Blue Wing was hired two years ago, tasked with polling various departments and finding an affordable solution to coverage, cost, and interoperability problems.
“Most of the fire and EMS responders in the survey felt their system was in need of help,” explained Blue Wing principal Mark Hoffay. “If you can't get the page, you don't know you got a call,” he said.
The current antiquated system used by first responders is over 40 years old.
Due to high costs and other factors, counties tend to group services together into local consortiums, occasionally sharing frequencies and towers.
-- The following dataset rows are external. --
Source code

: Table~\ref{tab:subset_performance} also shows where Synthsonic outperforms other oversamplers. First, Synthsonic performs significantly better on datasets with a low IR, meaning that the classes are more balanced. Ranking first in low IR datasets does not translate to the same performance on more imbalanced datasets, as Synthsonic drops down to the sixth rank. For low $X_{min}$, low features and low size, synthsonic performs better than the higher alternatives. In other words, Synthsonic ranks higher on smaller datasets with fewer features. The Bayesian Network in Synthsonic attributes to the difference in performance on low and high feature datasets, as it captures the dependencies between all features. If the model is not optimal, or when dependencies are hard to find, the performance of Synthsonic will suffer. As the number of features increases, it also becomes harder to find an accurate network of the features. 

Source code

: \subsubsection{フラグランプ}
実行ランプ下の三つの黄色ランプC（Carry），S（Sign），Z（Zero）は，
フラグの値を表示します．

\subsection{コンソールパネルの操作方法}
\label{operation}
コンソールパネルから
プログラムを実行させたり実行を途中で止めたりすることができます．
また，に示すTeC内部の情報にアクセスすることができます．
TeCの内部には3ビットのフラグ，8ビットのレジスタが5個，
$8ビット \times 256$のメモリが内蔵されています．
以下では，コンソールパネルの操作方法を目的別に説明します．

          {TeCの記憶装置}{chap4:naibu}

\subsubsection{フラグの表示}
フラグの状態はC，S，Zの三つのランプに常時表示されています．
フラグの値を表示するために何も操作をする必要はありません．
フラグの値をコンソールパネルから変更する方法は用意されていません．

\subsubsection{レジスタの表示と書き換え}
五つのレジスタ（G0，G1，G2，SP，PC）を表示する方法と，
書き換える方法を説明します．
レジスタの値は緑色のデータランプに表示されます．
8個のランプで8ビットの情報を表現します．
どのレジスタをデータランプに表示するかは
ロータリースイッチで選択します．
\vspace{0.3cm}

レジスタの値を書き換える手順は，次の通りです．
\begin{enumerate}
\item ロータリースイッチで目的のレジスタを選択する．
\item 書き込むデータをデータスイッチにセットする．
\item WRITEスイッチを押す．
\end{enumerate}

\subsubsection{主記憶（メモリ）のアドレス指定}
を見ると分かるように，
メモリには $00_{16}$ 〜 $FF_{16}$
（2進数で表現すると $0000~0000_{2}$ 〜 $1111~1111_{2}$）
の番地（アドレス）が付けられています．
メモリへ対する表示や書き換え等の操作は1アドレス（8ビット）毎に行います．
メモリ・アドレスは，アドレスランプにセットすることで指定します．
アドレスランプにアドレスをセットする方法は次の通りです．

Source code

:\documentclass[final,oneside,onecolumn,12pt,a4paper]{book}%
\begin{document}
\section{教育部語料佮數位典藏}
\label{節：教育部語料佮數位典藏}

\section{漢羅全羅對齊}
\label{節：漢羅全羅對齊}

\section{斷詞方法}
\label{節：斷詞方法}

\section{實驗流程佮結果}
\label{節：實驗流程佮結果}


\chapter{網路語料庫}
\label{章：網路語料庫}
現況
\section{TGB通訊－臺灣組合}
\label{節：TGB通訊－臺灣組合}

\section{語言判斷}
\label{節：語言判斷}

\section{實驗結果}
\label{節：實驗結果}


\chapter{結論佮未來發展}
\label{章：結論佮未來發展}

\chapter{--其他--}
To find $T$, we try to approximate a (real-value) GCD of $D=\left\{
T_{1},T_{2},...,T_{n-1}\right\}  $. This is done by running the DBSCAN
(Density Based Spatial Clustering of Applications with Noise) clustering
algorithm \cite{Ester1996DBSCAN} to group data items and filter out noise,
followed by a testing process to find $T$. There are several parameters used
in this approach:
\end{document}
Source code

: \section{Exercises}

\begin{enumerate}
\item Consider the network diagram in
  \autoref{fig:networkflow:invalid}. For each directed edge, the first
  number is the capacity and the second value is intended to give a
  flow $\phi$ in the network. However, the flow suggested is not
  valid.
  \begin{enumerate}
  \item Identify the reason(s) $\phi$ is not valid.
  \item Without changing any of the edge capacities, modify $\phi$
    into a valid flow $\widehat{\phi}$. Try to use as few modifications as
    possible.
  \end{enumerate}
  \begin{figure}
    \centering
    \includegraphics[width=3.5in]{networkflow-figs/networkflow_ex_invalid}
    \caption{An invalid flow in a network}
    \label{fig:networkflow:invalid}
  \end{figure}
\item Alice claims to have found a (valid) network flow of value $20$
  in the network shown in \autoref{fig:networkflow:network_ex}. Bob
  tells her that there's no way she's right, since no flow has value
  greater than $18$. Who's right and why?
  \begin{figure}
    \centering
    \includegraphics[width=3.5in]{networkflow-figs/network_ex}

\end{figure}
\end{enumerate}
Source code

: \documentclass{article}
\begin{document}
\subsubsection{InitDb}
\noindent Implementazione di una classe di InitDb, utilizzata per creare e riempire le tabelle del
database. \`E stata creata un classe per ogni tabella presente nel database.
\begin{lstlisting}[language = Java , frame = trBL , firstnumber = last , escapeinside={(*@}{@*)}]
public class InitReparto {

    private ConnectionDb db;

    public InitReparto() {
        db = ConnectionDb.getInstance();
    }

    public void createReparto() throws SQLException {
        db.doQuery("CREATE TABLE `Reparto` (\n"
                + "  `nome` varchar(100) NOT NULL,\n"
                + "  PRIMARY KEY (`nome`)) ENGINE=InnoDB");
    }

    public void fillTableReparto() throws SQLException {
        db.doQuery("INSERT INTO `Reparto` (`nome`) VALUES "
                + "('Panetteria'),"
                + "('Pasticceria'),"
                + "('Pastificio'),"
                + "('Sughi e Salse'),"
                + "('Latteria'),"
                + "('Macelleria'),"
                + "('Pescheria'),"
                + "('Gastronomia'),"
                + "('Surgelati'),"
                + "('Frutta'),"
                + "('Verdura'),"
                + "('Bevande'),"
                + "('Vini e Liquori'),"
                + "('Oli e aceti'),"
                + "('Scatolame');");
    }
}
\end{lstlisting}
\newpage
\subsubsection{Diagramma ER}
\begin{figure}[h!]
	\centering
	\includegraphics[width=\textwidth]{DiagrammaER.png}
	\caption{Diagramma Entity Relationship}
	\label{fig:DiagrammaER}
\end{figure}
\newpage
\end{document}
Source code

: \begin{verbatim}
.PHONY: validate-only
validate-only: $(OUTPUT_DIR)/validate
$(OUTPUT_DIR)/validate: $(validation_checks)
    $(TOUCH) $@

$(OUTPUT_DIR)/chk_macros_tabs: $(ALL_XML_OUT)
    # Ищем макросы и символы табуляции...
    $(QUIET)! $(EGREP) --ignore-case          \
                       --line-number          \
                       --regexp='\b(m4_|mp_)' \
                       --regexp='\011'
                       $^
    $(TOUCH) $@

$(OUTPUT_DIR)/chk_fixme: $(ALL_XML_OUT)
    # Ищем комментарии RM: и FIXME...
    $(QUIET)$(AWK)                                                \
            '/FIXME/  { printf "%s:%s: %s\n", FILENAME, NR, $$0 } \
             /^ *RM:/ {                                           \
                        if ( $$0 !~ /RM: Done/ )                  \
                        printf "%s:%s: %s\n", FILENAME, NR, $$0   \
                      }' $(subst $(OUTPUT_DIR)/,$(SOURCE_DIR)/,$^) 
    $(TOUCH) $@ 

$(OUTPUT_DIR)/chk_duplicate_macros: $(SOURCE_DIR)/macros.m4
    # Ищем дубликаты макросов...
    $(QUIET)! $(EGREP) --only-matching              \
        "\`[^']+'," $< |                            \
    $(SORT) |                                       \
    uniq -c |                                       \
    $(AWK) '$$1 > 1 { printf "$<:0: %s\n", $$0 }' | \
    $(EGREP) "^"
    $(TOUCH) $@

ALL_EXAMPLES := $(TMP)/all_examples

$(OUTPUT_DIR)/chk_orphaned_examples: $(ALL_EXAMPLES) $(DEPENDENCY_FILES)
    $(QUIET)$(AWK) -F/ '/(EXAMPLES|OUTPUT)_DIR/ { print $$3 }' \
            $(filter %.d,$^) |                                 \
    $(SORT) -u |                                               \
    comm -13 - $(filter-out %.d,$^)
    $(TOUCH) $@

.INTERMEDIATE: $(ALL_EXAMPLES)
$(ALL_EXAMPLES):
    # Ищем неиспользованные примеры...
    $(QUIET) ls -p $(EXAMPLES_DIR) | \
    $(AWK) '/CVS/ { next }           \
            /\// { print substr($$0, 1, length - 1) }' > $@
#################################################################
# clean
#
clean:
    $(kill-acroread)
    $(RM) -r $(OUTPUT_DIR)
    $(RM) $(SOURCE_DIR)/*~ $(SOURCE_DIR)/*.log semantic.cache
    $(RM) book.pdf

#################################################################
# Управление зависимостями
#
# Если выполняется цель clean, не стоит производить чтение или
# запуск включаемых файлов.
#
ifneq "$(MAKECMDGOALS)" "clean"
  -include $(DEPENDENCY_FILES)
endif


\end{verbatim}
At the same time, neighboring counties and municipalities must compete for channels, tower locations, and grant funding, the consultants told lawmakers.
Blue Wing presenter Lee Palmer stated that his company provides the plan, but is not involved in bidding for the equipment contracts, thus avoiding conflicts of interest.
Interoperability – the ability for multiple agencies to use the same band simultaneously – is one of the key considerations explored by Blue Wing.
Another challenge is to provide a signal strong enough to be received by police, firefighters and EMS workers while operating inside buildings.
For Ulster County, existing UHF and VHF frequencies should remain along outlying western areas; with a newfangled 800 MHz solution deployed along the more populated Thruway and Route 28 corridors.
The consultants noted that emergency radio communication systems are a standalone platform distinct from cell phones, requiring their own separate FCC licenses. They are not used by the general public.
Cell phone surcharges, mandated to pay for emergency communications, are taxed by New York State. “They give back but a pittance to the individual counties,” said Arthur Snyder, the emergency management director for Ulster County.
According to Snyder, Ulster imposes 30 cents per month on each cell phone bill, and New York takes another $1.20.
Out of $200 million collected annually, Ulster receives only $100,000. Another $9 million is competed for by counties statewide.
“The rest of that money is going off into other parts of the state budget,” Snyder said. “It's attacked by legislatures as an unfair and inequitable distribution of a surcharge, for a service that's provided at the county level,” Snyder said.
Most counties pay for their entire radio upgrades out of pocket, the consultants said.
Blue Wing estimates a new system can be in operating by the end of 2014, if all agencies support the proposal, and if the legislature approves the plan.
A full replacement suggested by the consultants, while still on the drawing board, utilizes more modern frequencies, expanding coverage area from 20 percent to nearly 90 percent of the county's geography. Fourteen new transmission stations, thousands of portable radios, licenses, and various equipment platforms carry a price tag approaching $27.2 million.
Other counties throughout New York have spent similar amounts, the technicians noted, depending on their population, geographic size, and bandwidth needs.